He needs to go back to school. Unrelenting sarcasm and mockery is not a successful cross-examination technique. He comes off as a bully. His questions are designed to express his thoughts and then present them to the witness. Witness examination is not the time to express your thoughts, you do that in closing. I've seen the judge take him to task for his overly confrontational style before in this trial.
I'm hoping for an alternative sentence. My best guess is he will get it, with a lot of community work, or he'll get a token (shock)sentence -- 1 or 2 years so he never forgets the experience and it will serve as a hefty deterrent to committing negligent/reckless acts in the future.

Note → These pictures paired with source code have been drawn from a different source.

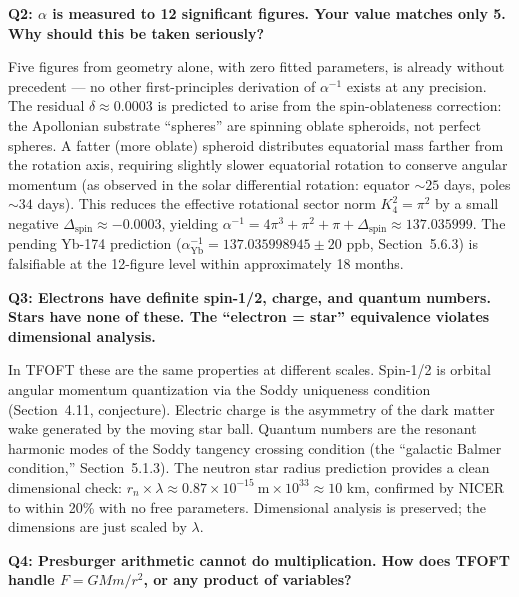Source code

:   \begin{mdframed}
  \textbf{Q2: $\alpha$ is measured to 12 significant figures. Your value matches
  only 5. Why should this be taken seriously?}
  \end{mdframed}

  Five figures from geometry alone, with zero fitted parameters, is already without
  precedent --- no other first-principles derivation of $\alpha^{-1}$ exists at any
  precision. The residual $\delta \approx 0.0003$ is predicted to arise from the
  spin-oblateness correction: the Apollonian substrate ``spheres'' are spinning
  oblate spheroids, not perfect spheres. A fatter (more oblate) spheroid distributes
  equatorial mass farther from the rotation axis, requiring slightly slower equatorial
  rotation to conserve angular momentum (as observed in the solar differential
  rotation: equator $\sim 25$ days, poles $\sim 34$ days). This reduces the
  effective rotational sector norm $K_4^2 = \pi^2$ by a small negative $\Delta_{\text{spin}}
  \approx -0.0003$, yielding $\alpha^{-1} = 4\pi^3 + \pi^2 + \pi + \Delta_{\text{spin}}
  \approx 137.035999$. The pending Yb-174 prediction
  ($\alpha^{-1}_{\text{Yb}} = 137.035998945 \pm 20$ ppb, Section~5.6.3) is
  falsifiable at the 12-figure level within approximately 18 months.

  \begin{mdframed}
  \textbf{Q3: Electrons have definite spin-1/2, charge, and quantum numbers.
  Stars have none of these. The ``electron = star'' equivalence violates
  dimensional analysis.}
  \end{mdframed}

  In TFOFT these are the same properties at different scales. Spin-1/2 is orbital
  angular momentum quantization via the Soddy uniqueness condition (Section~4.11,
  conjecture). Electric charge is the asymmetry of the dark matter wake generated
  by the moving star ball. Quantum numbers are the resonant harmonic modes of the
  Soddy tangency crossing condition (the ``galactic Balmer condition,''
  Section~5.1.3). The neutron star radius prediction provides a clean dimensional
  check: $r_n \times \lambda \approx 0.87 \times 10^{-15}\ \text{m} \times 10^{33}
  \approx 10$ km, confirmed by NICER to within 20\% with no free parameters.
  Dimensional analysis is preserved; the dimensions are just scaled by $\lambda$.

  \begin{mdframed}
  \textbf{Q4: Presburger arithmetic cannot do multiplication. How does TFOFT handle
  $F = GMm/r^2$, or any product of variables?}
  \end{mdframed}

The most effective trial lawyers modulate their tone and go from soft and easy, polite, curious, to sharp, not in any particular order. It keeps the witness wondering what is coming next, leaving less time to focus on memorized answers to expected questions
One of my first trials many decades ago was for a biker in a nationally prominent club who I had gotten off a drug charge. He and his wife got divorced. She then got a DUI and he moved for sole custody. The courthouse was a tiny one in the mountains, built in the 1800's.The room was so small the four of us had to sit at the same table. (usually each side gets their own table.) I got about halfway through my cross-examination of the wife when the judge stopped and asked the lawyers to come into chambers.
In chambers, the Judge said to me, "It's hard enough to take a woman's kids away without you acting like she committed Murder I." Point taken, great advice.The advice has stayed with me all these years. (Now I reserve that attitude for cops and agents, and even then, avoid using the same tone from start to finish.) Nel needs to have a friend point that out to him. He's a advocate, he should present and argue his case without sarcasm, without mocking or belittling the witness' answers, and without denigrating her views. Perhaps if he spent a little more time preparing his cross the night before court, he could get that down and be much more effective. Up until now, he has come across as a pompous meanie. I mute him a lot.
The Judge has expressed her displeasure with his behavior during the trial. I'll bet he pays some kind of "tax" for it in terms of the length of Oscar's sentence. He's not going to get the sentence he wants. Oscar's lawyer, Barry Roux, on the other hand, is a terrific lawyer -- both in temperment and in substance. He may not get everything he wants, but he has good arguments and he is courteous in demeanor. My predictions: The sentence will be closer to what Roux wants than what Nel wants.